## Task instructions
Across the entries that follow, tally every line holding the word "steps" and reply with the count alone.

(Plain-text document sources)
= = = =

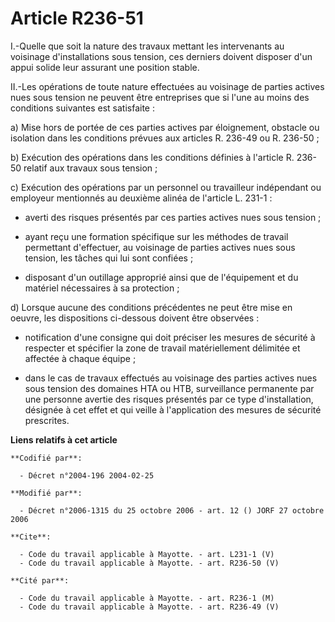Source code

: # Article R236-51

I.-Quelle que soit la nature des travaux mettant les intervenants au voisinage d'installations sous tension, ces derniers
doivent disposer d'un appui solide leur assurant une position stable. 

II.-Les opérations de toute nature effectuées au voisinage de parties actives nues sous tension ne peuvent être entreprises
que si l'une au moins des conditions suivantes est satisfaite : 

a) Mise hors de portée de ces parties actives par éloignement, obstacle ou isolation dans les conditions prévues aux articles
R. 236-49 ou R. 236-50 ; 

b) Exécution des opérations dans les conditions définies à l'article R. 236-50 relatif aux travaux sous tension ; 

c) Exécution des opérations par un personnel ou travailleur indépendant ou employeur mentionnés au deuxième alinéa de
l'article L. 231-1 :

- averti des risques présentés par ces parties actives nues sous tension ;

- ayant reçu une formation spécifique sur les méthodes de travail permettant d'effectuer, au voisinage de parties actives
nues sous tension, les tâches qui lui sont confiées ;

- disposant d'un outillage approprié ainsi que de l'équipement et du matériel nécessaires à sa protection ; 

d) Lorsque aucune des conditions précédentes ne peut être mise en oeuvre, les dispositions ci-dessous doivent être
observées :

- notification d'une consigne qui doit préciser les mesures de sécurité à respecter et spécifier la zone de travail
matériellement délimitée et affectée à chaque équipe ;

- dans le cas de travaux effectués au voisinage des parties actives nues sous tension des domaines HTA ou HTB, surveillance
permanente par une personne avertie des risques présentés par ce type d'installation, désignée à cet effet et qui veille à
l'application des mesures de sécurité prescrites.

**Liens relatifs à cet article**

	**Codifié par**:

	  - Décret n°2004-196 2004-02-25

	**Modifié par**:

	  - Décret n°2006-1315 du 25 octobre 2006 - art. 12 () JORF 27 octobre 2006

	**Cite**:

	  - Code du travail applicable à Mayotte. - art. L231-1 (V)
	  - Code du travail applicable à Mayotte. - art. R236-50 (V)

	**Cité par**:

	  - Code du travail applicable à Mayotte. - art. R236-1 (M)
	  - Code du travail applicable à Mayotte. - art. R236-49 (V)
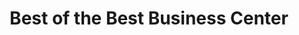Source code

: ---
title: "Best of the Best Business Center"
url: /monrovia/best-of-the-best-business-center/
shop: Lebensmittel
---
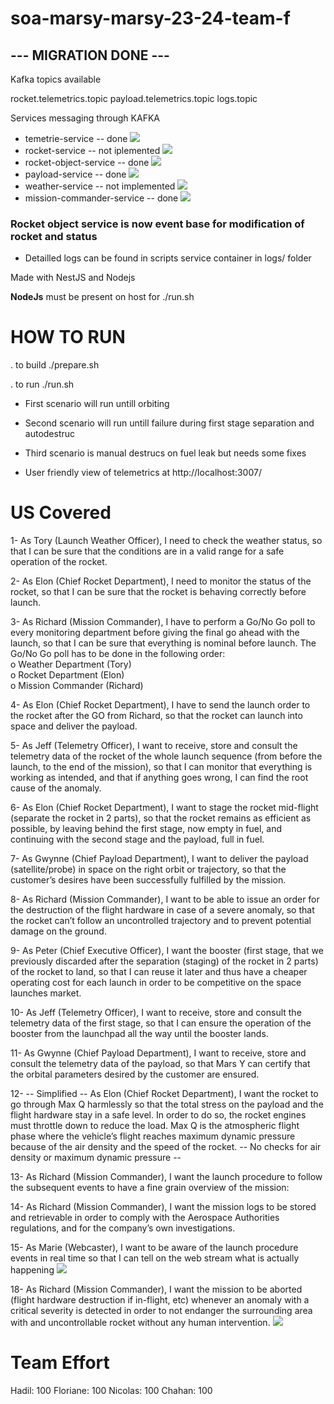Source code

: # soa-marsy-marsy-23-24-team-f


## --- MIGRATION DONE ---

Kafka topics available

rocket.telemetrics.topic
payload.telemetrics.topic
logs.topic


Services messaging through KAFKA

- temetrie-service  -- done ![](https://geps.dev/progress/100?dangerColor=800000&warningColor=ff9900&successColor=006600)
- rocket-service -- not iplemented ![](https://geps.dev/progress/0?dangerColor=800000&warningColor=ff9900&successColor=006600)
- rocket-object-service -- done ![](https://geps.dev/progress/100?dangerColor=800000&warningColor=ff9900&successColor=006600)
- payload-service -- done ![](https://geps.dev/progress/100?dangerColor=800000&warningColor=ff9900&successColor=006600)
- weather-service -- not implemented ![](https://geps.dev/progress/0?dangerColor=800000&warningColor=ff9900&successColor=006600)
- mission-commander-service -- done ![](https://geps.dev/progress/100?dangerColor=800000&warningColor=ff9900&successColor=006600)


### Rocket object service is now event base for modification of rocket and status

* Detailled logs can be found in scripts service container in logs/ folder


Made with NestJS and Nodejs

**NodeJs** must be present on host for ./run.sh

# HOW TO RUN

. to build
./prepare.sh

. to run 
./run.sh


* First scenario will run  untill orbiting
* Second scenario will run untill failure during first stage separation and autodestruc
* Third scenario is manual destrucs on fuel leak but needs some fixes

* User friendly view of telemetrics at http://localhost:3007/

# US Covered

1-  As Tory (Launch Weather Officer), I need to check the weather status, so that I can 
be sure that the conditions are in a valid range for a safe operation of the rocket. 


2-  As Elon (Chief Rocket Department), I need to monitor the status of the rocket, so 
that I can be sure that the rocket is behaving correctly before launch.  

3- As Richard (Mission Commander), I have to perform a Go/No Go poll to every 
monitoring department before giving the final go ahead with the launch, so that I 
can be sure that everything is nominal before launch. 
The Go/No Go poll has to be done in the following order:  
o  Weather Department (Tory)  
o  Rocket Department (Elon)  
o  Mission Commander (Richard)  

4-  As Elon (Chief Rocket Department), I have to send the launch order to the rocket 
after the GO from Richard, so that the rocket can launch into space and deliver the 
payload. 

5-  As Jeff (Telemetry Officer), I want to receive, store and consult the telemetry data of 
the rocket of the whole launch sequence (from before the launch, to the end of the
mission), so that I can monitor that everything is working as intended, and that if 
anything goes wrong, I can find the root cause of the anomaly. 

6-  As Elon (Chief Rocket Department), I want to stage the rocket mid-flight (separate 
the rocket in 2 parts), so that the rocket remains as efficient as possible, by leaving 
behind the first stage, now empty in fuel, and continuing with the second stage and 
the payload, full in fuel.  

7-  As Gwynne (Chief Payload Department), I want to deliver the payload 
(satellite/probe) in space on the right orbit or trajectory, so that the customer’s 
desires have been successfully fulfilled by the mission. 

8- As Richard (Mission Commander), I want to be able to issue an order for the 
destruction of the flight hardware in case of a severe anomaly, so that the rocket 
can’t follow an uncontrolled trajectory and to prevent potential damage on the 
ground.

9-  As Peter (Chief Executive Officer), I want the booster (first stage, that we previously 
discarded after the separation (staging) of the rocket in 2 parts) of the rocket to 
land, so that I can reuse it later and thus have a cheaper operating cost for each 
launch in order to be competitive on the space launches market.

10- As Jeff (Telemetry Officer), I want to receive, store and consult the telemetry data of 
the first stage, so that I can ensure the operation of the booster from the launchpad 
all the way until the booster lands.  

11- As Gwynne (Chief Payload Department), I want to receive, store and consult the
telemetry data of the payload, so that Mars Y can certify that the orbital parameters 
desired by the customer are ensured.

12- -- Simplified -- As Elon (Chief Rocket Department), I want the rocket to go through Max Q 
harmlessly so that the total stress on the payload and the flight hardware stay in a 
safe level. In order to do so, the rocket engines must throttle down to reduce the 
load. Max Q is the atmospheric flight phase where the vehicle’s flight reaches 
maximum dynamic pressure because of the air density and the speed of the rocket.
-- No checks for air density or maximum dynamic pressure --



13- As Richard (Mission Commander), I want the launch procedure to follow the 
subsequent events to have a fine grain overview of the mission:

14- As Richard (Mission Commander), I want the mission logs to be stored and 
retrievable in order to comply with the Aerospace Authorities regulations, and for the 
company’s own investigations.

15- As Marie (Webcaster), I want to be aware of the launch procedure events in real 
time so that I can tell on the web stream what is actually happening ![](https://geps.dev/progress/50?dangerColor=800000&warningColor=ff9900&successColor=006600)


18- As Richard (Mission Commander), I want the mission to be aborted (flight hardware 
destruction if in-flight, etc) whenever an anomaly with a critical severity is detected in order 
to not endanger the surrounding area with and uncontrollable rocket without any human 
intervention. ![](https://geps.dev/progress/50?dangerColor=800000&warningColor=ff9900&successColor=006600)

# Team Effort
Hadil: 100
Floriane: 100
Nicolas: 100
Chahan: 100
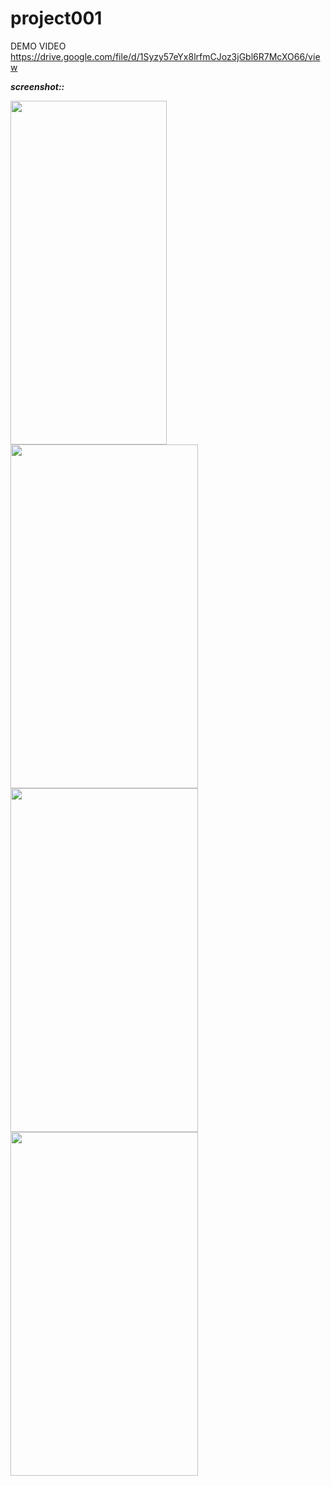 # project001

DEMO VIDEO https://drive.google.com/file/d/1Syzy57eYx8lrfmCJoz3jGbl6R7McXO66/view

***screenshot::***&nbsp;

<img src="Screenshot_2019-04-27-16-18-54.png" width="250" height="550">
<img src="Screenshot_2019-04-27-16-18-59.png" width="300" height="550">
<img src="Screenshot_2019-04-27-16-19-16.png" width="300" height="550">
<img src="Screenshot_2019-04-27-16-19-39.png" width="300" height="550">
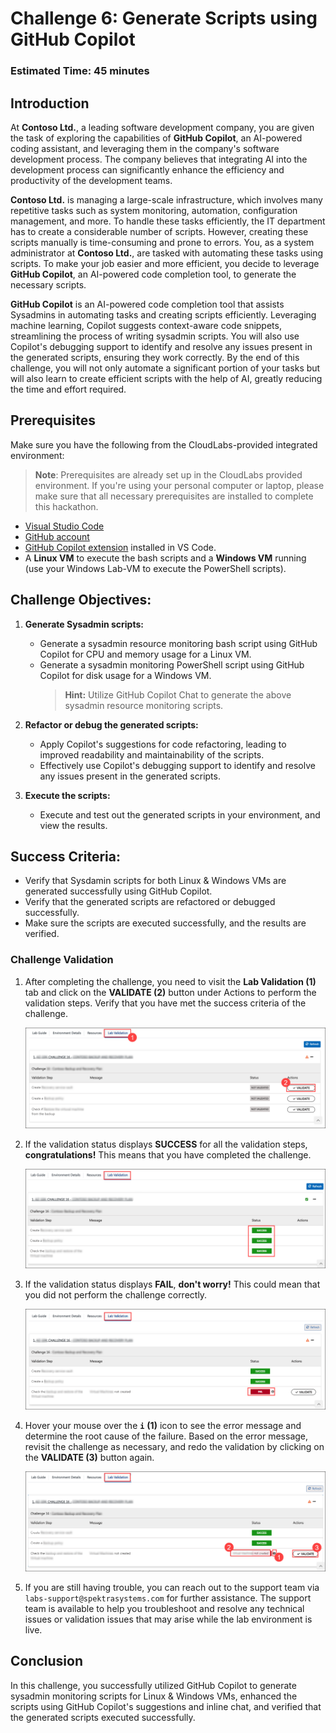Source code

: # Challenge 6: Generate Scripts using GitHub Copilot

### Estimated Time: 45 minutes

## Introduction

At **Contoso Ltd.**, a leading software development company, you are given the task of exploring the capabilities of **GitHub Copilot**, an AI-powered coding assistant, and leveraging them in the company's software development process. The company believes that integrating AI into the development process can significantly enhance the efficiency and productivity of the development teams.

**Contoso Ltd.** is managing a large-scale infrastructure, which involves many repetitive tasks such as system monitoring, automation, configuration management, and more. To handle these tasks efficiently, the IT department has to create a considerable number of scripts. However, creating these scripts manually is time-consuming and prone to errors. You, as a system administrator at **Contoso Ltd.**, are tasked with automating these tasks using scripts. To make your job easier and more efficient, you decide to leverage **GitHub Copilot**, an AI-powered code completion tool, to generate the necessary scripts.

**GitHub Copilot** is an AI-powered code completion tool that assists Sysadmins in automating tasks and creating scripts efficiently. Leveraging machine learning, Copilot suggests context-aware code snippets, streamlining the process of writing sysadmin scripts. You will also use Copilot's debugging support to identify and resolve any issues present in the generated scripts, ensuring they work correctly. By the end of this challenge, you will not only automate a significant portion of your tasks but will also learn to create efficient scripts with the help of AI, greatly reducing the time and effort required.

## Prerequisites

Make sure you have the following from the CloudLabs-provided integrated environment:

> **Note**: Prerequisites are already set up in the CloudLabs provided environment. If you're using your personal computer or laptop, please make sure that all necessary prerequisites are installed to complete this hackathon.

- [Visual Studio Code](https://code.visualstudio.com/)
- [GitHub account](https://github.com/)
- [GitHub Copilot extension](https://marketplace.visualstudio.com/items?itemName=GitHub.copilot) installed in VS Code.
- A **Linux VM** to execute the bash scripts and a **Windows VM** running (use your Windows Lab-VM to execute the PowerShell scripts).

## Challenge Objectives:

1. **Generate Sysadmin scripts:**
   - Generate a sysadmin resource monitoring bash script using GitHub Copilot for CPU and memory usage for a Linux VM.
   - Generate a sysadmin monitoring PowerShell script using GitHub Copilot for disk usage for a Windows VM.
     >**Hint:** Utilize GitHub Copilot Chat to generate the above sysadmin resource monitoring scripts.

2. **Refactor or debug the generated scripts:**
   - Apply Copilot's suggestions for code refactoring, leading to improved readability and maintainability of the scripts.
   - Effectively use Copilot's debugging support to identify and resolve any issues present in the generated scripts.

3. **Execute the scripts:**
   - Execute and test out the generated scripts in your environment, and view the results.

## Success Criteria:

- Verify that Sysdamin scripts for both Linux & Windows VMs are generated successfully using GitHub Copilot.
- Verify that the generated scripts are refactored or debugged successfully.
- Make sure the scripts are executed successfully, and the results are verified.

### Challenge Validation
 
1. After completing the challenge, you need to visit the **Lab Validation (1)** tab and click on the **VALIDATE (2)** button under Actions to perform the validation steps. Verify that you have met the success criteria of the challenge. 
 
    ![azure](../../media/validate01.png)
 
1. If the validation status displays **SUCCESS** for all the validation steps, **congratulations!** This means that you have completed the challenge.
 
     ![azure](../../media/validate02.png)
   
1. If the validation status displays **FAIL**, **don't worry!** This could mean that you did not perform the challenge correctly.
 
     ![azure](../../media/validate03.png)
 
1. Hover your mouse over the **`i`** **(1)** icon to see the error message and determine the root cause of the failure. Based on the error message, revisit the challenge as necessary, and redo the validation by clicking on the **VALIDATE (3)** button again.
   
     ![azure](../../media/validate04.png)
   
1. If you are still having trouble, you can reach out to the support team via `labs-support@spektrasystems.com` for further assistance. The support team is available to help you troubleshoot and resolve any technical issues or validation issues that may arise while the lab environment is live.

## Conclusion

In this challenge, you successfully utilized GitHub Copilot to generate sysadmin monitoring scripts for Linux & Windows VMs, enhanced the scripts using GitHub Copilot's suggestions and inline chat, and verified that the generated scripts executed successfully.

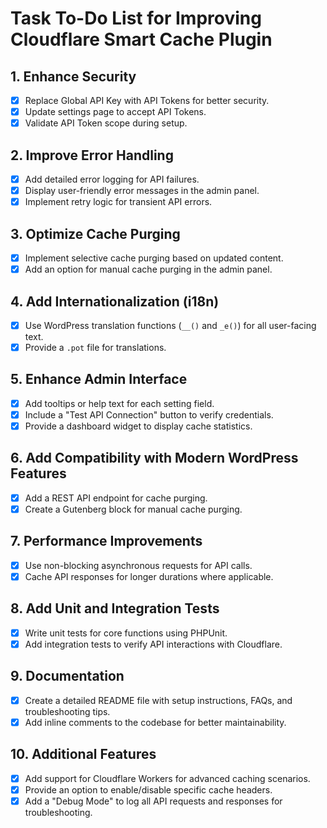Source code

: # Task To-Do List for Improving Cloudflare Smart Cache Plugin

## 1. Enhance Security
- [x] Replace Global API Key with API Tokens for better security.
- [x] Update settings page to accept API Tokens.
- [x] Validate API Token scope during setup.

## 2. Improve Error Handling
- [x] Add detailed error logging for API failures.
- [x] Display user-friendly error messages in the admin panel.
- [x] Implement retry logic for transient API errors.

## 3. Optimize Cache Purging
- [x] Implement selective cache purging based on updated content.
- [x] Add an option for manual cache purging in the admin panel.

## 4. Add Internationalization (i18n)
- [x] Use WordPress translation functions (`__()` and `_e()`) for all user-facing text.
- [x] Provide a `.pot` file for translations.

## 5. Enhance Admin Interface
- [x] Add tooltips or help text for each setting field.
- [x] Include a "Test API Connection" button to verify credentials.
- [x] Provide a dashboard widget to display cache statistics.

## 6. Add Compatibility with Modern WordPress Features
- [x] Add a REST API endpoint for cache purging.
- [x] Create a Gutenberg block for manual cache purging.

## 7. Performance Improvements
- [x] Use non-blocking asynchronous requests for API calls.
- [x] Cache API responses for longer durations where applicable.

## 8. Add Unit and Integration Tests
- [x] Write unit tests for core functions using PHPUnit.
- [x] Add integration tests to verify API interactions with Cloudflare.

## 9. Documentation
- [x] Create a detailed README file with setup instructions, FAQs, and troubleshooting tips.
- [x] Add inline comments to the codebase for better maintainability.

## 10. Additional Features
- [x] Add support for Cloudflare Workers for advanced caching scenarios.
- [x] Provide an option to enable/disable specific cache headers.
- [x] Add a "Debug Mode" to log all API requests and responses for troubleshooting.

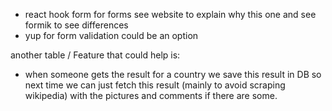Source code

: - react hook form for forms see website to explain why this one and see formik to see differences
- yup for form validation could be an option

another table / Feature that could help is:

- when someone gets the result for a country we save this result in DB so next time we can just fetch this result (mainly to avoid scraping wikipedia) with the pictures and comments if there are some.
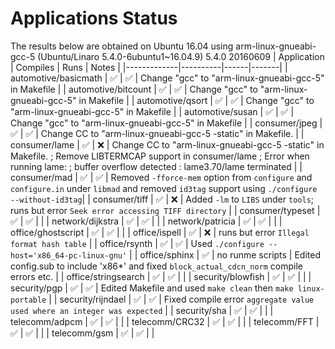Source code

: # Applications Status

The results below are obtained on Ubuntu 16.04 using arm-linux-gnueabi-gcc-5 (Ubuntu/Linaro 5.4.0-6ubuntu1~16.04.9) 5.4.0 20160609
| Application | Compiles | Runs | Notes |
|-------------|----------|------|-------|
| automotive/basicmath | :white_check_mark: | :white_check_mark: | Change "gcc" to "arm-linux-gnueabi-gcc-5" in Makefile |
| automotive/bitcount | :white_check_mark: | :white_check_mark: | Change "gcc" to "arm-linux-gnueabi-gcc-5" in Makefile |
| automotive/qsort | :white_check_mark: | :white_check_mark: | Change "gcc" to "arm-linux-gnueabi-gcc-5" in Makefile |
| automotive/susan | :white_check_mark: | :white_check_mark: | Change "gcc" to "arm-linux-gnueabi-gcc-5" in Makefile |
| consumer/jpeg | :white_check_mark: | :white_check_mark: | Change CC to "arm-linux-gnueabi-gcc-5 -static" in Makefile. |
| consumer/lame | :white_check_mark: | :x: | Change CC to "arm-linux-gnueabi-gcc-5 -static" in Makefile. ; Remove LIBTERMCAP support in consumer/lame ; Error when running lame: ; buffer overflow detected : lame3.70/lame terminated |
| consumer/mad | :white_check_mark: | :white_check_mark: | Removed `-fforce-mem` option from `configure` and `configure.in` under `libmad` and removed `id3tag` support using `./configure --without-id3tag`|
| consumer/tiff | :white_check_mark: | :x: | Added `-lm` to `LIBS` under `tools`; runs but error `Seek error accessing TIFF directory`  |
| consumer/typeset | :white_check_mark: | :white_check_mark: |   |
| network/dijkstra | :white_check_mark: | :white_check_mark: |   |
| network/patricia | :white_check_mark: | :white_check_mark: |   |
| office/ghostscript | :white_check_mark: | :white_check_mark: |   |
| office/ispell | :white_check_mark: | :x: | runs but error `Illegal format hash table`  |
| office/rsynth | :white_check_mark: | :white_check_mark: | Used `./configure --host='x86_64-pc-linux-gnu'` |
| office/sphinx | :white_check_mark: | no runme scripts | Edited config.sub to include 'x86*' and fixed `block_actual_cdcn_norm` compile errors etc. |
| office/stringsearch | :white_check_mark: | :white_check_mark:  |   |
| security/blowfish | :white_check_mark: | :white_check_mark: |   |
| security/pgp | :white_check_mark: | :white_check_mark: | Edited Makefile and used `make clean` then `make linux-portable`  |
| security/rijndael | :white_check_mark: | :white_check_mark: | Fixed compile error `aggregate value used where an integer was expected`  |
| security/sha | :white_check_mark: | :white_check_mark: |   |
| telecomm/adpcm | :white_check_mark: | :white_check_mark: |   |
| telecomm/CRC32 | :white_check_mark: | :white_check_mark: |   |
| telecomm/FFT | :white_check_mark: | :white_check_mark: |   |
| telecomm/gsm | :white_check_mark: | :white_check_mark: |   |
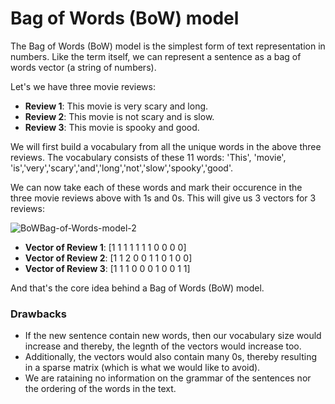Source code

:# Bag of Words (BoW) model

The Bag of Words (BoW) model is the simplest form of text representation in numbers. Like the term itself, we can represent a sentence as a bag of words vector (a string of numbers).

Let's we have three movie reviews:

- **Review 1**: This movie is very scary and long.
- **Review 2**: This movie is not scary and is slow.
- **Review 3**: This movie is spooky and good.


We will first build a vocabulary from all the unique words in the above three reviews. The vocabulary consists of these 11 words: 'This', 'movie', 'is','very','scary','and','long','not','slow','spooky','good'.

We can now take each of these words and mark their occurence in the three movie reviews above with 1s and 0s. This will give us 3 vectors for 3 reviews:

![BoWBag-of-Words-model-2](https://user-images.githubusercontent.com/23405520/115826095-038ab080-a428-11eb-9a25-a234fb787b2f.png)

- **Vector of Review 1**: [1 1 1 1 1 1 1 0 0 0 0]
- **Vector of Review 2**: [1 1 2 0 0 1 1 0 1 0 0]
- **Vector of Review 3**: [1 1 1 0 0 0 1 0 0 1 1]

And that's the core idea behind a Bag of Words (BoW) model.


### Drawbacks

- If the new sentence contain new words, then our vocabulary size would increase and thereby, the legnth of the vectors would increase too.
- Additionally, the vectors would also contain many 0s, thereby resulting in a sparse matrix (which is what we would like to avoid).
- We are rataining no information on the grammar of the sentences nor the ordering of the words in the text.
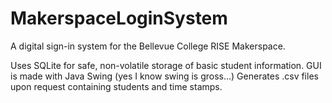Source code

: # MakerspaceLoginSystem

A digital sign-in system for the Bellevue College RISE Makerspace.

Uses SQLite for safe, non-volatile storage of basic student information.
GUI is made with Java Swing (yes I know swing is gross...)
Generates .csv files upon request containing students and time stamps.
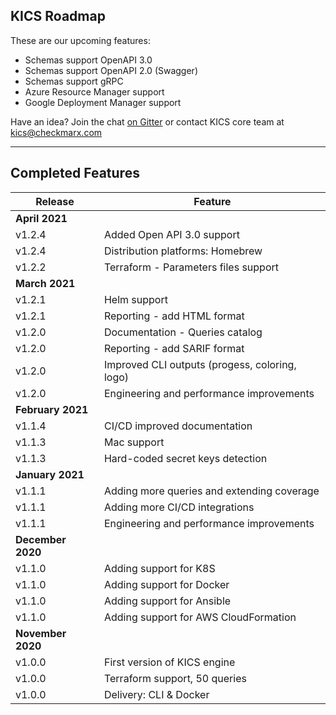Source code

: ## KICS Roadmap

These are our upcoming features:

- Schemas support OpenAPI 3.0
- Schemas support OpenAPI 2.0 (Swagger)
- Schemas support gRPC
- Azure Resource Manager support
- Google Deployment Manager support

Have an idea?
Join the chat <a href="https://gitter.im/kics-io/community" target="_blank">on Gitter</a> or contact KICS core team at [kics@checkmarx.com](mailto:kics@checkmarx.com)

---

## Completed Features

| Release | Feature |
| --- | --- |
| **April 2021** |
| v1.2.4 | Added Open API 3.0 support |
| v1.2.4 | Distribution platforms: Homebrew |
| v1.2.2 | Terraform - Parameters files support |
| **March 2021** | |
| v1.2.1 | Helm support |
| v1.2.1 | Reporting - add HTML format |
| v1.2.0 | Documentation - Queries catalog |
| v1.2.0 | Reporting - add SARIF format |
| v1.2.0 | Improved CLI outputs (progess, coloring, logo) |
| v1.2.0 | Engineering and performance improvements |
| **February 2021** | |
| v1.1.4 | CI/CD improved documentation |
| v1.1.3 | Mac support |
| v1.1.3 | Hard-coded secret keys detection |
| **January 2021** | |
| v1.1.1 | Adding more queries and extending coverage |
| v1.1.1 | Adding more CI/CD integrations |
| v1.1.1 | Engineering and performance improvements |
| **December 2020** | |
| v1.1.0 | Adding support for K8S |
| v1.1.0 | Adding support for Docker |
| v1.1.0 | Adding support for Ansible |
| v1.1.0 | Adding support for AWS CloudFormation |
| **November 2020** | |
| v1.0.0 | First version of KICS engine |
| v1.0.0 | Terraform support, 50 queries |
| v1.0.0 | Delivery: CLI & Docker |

= = = =

## Answer for the task
2